··· PROVIDED DATA ···
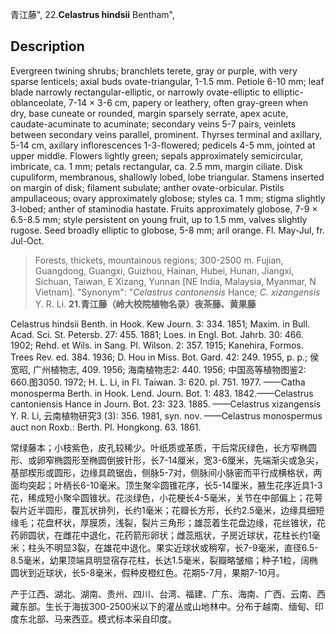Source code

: 青江藤",
22.**Celastrus hindsii** Bentham",

## Description
Evergreen twining shrubs; branchlets terete, gray or purple, with very sparse lenticels; axial buds ovate-triangular, 1-1.5 mm. Petiole 6-10 mm; leaf blade narrowly rectangular-elliptic, or narrowly ovate-elliptic to elliptic-oblanceolate, 7-14 × 3-6 cm, papery or leathery, often gray-green when dry, base cuneate or rounded, margin sparsely serrate, apex acute, caudate-acuminate to acuminate; secondary veins 5-7 pairs, veinlets between secondary veins parallel, prominent. Thyrses terminal and axillary, 5-14 cm, axillary inflorescences 1-3-flowered; pedicels 4-5 mm, jointed at upper middle. Flowers lightly green; sepals approximately semicircular, imbricate, ca. 1 mm; petals rectangular, ca. 2.5 mm, margin ciliate. Disk cupuliform, membranous, shallowly lobed, lobe triangular. Stamens inserted on margin of disk; filament subulate; anther ovate-orbicular. Pistils ampullaceous; ovary approximately globose; styles ca. 1 mm; stigma slightly 3-lobed; anther of staminodia hastate. Fruits approximately globose, 7-9 × 6.5-8.5 mm; style persistent on young fruit, up to 1.5 mm, valves slightly rugose. Seed broadly elliptic to globose, 5-8 mm; aril orange. Fl. May-Jul, fr. Jul-Oct.

> Forests, thickets, mountainous regions; 300-2500 m. Fujian, Guangdong, Guangxi, Guizhou, Hainan, Hubei, Hunan, Jiangxi, Sichuan, Taiwan, E Xizang, Yunnan [NE India, Malaysia, Myanmar, N Vietnam].
  "Synonym": "*Celastrus cantonensis* Hance; *C. xizangensis* Y. R. Li.
**21.青江藤（岭大校院植物名录）夜茶藤、黄果藤**

Celastrus hindsii Benth. in Hook. Kew Journ. 3: 334. 1851; Maxim. in Bull. Acad. Sci. St. Petersb. 27: 455. 1881; Loes. in Engl. Bot. Jahrb. 30: 466. 1902; Rehd. et Wils. in Sang. Pl. Wilson. 2: 357. 1915; Kanehira, Formos. Trees Rev. ed. 384. 1936; D. Hou in Miss. Bot. Gard. 42: 249. 1955, p. p.; 侯宽昭, 广州植物志, 409. 1956; 海南植物志2: 440. 1956; 中国高等植物图鉴2: 660.图3050. 1972; H. L. Li, in Fl. Taiwan. 3: 620. pl. 751. 1977. ——Catha monosperma Berth. in Hook. Lend. Journ. Bot. 1: 483. 1842.——Celastrus cantoniensis Hance in Journ. Bot. 23: 323. 1885. ——Celastrus xizangensis Y. R. Li, 云南植物研究3 (3): 356. 1981, syn. nov. ——Celastrus monospermus auct non Roxb.: Berth. Pl. Hongkong. 63. 1861.

常绿藤本；小枝紫色，皮孔较稀少。叶纸质或革质，干后常灰绿色，长方窄椭圆形、或卵窄椭圆形至椭圆倒披针形，长7-14厘米，宽3-6厘米，先端渐尖或急尖，基部楔形或圆形，边缘具疏锯齿，侧脉5-7对，侧脉间小脉密而平行成横格状，两面均突起；叶柄长6-10毫米。顶生聚伞圆锥花序，长5-14厘米，腋生花序近具1-3花，稀成短小聚伞圆锥状。花淡绿色，小花梗长4-5毫米，关节在中部偏上；花萼裂片近半圆形，覆瓦状排列，长约1毫米；花瓣长方形，长约2.5毫米，边缘具细短缘毛；花盘杯状，厚膜质，浅裂，裂片三角形；雄蕊着生花盘边缘，花丝锥状，花药卵圆状，在雌花中退化，花药箭形卵状；雌蕊瓶状，子房近球状，花柱长约1毫米；柱头不明显3裂，在雄花中退化。果实近球状或稍窄，长7-9毫米，直径6.5-8.5毫米，幼果顶端具明显宿存花柱，长达1.5毫米，裂瓣略皱缩；种子1粒，阔椭圆状到近球状，长5-8毫米，假种皮橙红色。花期5-7月，果期7-10月。

产于江西、湖北、湖南、贵州、四川、台湾、福建、广东、海南、广西、云南、西藏东部。生长于海拔300-2500米以下的灌丛或山地林中。分布于越南、缅甸、印度东北部、马来西亚。模式标本采自印度。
···
TASK INSTRUCTIONS
Drop the images and copy all the data exactly.

WRITTEN ANSWER
Source code

: 青江藤",
22.**Celastrus hindsii** Bentham",

## Description
Evergreen twining shrubs; branchlets terete, gray or purple, with very sparse lenticels; axial buds ovate-triangular, 1-1.5 mm. Petiole 6-10 mm; leaf blade narrowly rectangular-elliptic, or narrowly ovate-elliptic to elliptic-oblanceolate, 7-14 × 3-6 cm, papery or leathery, often gray-green when dry, base cuneate or rounded, margin sparsely serrate, apex acute, caudate-acuminate to acuminate; secondary veins 5-7 pairs, veinlets between secondary veins parallel, prominent. Thyrses terminal and axillary, 5-14 cm, axillary inflorescences 1-3-flowered; pedicels 4-5 mm, jointed at upper middle. Flowers lightly green; sepals approximately semicircular, imbricate, ca. 1 mm; petals rectangular, ca. 2.5 mm, margin ciliate. Disk cupuliform, membranous, shallowly lobed, lobe triangular. Stamens inserted on margin of disk; filament subulate; anther ovate-orbicular. Pistils ampullaceous; ovary approximately globose; styles ca. 1 mm; stigma slightly 3-lobed; anther of staminodia hastate. Fruits approximately globose, 7-9 × 6.5-8.5 mm; style persistent on young fruit, up to 1.5 mm, valves slightly rugose. Seed broadly elliptic to globose, 5-8 mm; aril orange. Fl. May-Jul, fr. Jul-Oct.

> Forests, thickets, mountainous regions; 300-2500 m. Fujian, Guangdong, Guangxi, Guizhou, Hainan, Hubei, Hunan, Jiangxi, Sichuan, Taiwan, E Xizang, Yunnan [NE India, Malaysia, Myanmar, N Vietnam].
  "Synonym": "*Celastrus cantonensis* Hance; *C. xizangensis* Y. R. Li.
**21.青江藤（岭大校院植物名录）夜茶藤、黄果藤**

Celastrus hindsii Benth. in Hook. Kew Journ. 3: 334. 1851; Maxim. in Bull. Acad. Sci. St. Petersb. 27: 455. 1881; Loes. in Engl. Bot. Jahrb. 30: 466. 1902; Rehd. et Wils. in Sang. Pl. Wilson. 2: 357. 1915; Kanehira, Formos. Trees Rev. ed. 384. 1936; D. Hou in Miss. Bot. Gard. 42: 249. 1955, p. p.; 侯宽昭, 广州植物志, 409. 1956; 海南植物志2: 440. 1956; 中国高等植物图鉴2: 660.图3050. 1972; H. L. Li, in Fl. Taiwan. 3: 620. pl. 751. 1977. ——Catha monosperma Berth. in Hook. Lend. Journ. Bot. 1: 483. 1842.——Celastrus cantoniensis Hance in Journ. Bot. 23: 323. 1885. ——Celastrus xizangensis Y. R. Li, 云南植物研究3 (3): 356. 1981, syn. nov. ——Celastrus monospermus auct non Roxb.: Berth. Pl. Hongkong. 63. 1861.

常绿藤本；小枝紫色，皮孔较稀少。叶纸质或革质，干后常灰绿色，长方窄椭圆形、或卵窄椭圆形至椭圆倒披针形，长7-14厘米，宽3-6厘米，先端渐尖或急尖，基部楔形或圆形，边缘具疏锯齿，侧脉5-7对，侧脉间小脉密而平行成横格状，两面均突起；叶柄长6-10毫米。顶生聚伞圆锥花序，长5-14厘米，腋生花序近具1-3花，稀成短小聚伞圆锥状。花淡绿色，小花梗长4-5毫米，关节在中部偏上；花萼裂片近半圆形，覆瓦状排列，长约1毫米；花瓣长方形，长约2.5毫米，边缘具细短缘毛；花盘杯状，厚膜质，浅裂，裂片三角形；雄蕊着生花盘边缘，花丝锥状，花药卵圆状，在雌花中退化，花药箭形卵状；雌蕊瓶状，子房近球状，花柱长约1毫米；柱头不明显3裂，在雄花中退化。果实近球状或稍窄，长7-9毫米，直径6.5-8.5毫米，幼果顶端具明显宿存花柱，长达1.5毫米，裂瓣略皱缩；种子1粒，阔椭圆状到近球状，长5-8毫米，假种皮橙红色。花期5-7月，果期7-10月。

产于江西、湖北、湖南、贵州、四川、台湾、福建、广东、海南、广西、云南、西藏东部。生长于海拔300-2500米以下的灌丛或山地林中。分布于越南、缅甸、印度东北部、马来西亚。模式标本采自印度。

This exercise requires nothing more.